Exercise details:
Needed from the data below: all lines that contain the word "我都嫌寒碜".

══ Data listing ══

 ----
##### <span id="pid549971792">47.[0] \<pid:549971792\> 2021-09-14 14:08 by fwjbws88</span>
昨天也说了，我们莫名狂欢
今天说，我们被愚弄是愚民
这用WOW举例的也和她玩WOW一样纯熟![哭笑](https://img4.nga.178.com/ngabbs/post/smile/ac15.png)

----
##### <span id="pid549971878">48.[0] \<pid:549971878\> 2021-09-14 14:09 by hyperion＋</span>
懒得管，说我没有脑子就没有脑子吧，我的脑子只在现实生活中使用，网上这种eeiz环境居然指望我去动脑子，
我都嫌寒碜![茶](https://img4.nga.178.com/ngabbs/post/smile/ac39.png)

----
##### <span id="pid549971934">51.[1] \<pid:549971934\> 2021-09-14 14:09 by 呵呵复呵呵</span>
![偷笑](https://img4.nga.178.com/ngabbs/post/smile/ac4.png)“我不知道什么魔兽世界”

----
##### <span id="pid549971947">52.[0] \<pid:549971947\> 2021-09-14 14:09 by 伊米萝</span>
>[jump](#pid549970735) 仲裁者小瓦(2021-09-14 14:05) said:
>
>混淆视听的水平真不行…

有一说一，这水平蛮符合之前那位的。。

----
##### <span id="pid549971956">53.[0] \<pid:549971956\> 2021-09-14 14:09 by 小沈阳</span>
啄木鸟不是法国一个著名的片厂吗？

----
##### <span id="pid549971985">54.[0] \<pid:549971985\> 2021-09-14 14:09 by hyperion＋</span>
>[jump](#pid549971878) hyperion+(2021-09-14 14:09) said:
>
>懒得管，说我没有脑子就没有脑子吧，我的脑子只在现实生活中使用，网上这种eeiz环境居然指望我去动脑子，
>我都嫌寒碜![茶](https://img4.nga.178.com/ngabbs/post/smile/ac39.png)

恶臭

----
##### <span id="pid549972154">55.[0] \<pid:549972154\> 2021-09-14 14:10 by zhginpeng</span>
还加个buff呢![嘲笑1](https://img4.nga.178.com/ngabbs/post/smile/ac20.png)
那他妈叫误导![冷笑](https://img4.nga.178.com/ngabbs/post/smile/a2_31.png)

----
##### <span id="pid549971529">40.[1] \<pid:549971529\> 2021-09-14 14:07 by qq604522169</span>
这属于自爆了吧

═══

Result:
我都嫌寒碜![茶](https://img4.nga.178.com/ngabbs/post/smile/ac39.png)
>我都嫌寒碜![茶](https://img4.nga.178.com/ngabbs/post/smile/ac39.png)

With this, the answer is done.